By Devin Watkins
Wednesday, 25 November, marks the International Day for the Elimination of Violence against Women, which seeks to raise awareness of what the UN calls a “shadow pandemic”.
The Spanish NGO Manos Unidas (“Hands United”) joined its voice to those of many others to decry the situation in which countless women find themselves.
“Societies cannot remain indifferent to abuse and violence,” according to Ricardo Loy, the Secretary General of the Catholic organization. “We cannot abide that 30% of the world’s women and girls live in fear of violence, of speaking out, or of the reactions of those around them… And all this in the face of widespread apathy from most of society.”
According to the World Health Organization, around one third of all women in a relationship have been subjected to physical and/or sexual violence by their partner.
UN Women adds that domestic violence shot up by 30% in many countries during widespread lockdowns earlier this year put in place due to the Covid-19 pandemic.
However, a recent study says data from 30 countries indicates that only 1% of abused women have ever sought professional help.
Back in 2013, the WHO called violence against women “a global health problem of epidemic proportions.”
Excluded and invisible
Mr. Loy said Manos Unidas finds itself working on various fronts in developing nations because violence is not limited to the physical kind nor only to the household.

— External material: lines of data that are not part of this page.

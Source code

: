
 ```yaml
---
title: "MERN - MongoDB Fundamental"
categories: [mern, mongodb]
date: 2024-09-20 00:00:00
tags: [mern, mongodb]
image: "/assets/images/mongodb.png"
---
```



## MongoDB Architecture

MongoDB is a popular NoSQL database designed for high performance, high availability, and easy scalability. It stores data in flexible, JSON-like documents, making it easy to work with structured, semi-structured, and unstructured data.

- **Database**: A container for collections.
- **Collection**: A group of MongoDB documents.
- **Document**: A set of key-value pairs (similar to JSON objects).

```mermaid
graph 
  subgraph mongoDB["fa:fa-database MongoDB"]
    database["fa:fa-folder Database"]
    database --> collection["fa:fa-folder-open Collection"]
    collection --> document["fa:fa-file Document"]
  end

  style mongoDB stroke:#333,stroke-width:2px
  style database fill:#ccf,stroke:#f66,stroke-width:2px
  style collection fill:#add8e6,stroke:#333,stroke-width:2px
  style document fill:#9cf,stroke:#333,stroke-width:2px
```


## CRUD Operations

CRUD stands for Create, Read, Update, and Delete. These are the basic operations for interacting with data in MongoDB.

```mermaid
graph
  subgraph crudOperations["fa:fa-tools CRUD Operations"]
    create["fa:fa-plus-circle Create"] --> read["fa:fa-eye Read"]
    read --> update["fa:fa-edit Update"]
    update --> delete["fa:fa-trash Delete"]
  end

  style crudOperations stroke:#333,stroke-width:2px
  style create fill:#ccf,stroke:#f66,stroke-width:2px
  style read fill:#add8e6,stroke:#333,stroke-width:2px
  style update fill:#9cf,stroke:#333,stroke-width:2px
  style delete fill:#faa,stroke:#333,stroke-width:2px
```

Education carried out by the NGO, he pointed out, “aims to deal with those religious or cultural customs that physically harm women, or make them invisible and exclude them.”
One Manos Unidas partner offered an example from a project in Sierra Leone, where women and girls are subdued into silence and economic privation, since violence is widespread.

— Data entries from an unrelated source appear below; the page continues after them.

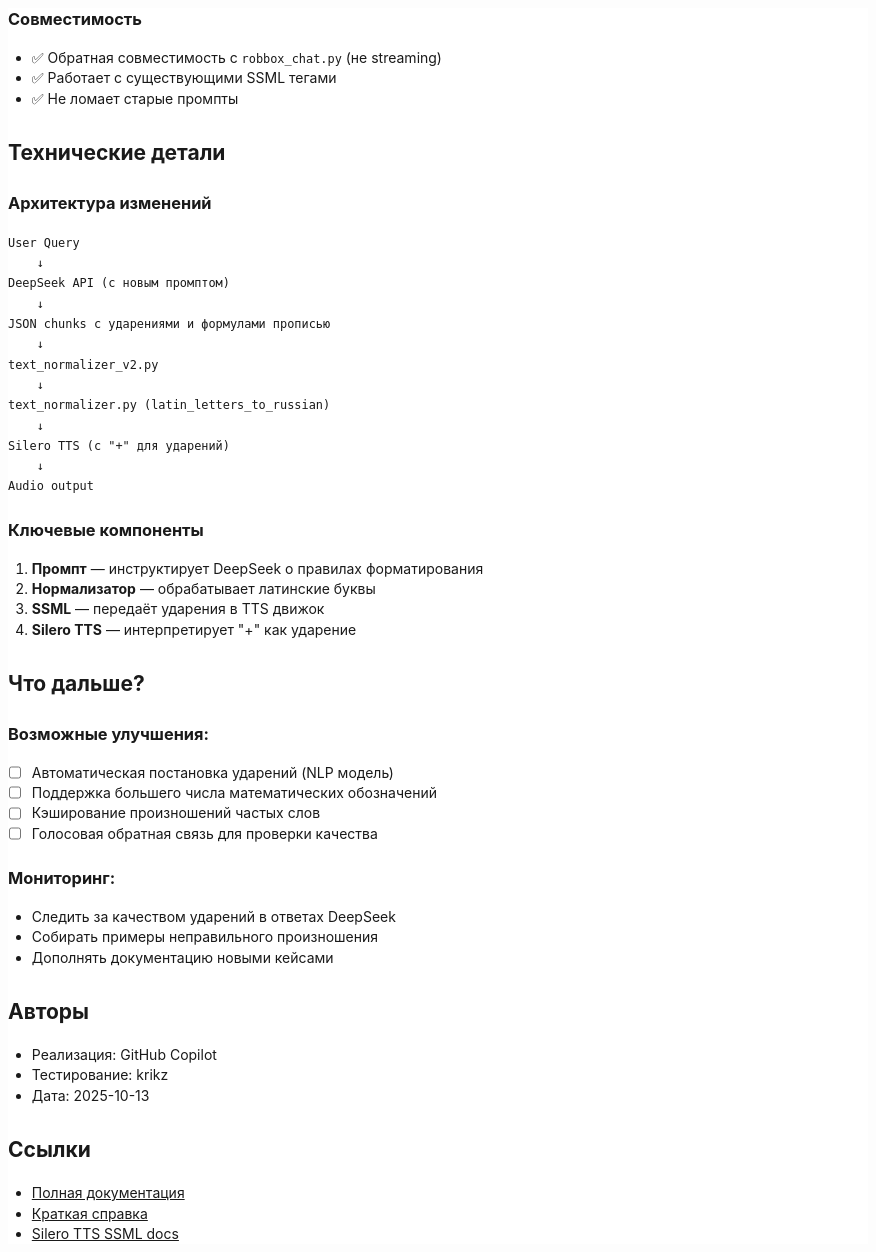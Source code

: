 ### Совместимость
- ✅ Обратная совместимость с `robbox_chat.py` (не streaming)
- ✅ Работает с существующими SSML тегами
- ✅ Не ломает старые промпты

## Технические детали

### Архитектура изменений

```
User Query
    ↓
DeepSeek API (с новым промптом)
    ↓
JSON chunks с ударениями и формулами прописью
    ↓
text_normalizer_v2.py
    ↓
text_normalizer.py (latin_letters_to_russian)
    ↓
Silero TTS (с "+" для ударений)
    ↓
Audio output
```

### Ключевые компоненты

1. **Промпт** — инструктирует DeepSeek о правилах форматирования
2. **Нормализатор** — обрабатывает латинские буквы
3. **SSML** — передаёт ударения в TTS движок
4. **Silero TTS** — интерпретирует "+" как ударение

## Что дальше?

### Возможные улучшения:
- [ ] Автоматическая постановка ударений (NLP модель)
- [ ] Поддержка большего числа математических обозначений
- [ ] Кэширование произношений частых слов
- [ ] Голосовая обратная связь для проверки качества

### Мониторинг:
- Следить за качеством ударений в ответах DeepSeek
- Собирать примеры неправильного произношения
- Дополнять документацию новыми кейсами

## Авторы

- Реализация: GitHub Copilot
- Тестирование: krikz
- Дата: 2025-10-13

## Ссылки

- [Полная документация](./docs/VOICE_FORMATTING_RULES.md)
- [Краткая справка](./docs/VOICE_FORMATTING_QUICK.md)
- [Silero TTS SSML docs](https://github.com/snakers4/silero-models)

Fr. Peter Konteh, director of Caritas Freetown, said they are so often subjected to rape that the Prime Minister declared the situation a national emergency in 2018. “He even set up a police unit to deal with rape cases, especially against children.”
Killing a culture of silence
Thanks to the help of Manos Unidas, Fr. Konteh said the local Caritas outfit was able to make inroads in combatting the culture of silence, which kept victims from going to the authorities.
Now, he noted, “women, girls, and families are willing to talk openly about abuse, and the guilty parties are brought to justice.”
Fr. Konteh said the projects biggest success was making many people in Sierra Leone aware of the horrors of violence against women.
“One great victory,” he said, “is knowing that the project is warning ‘potential abusers’ and thus protecting women and girls from further abuse.”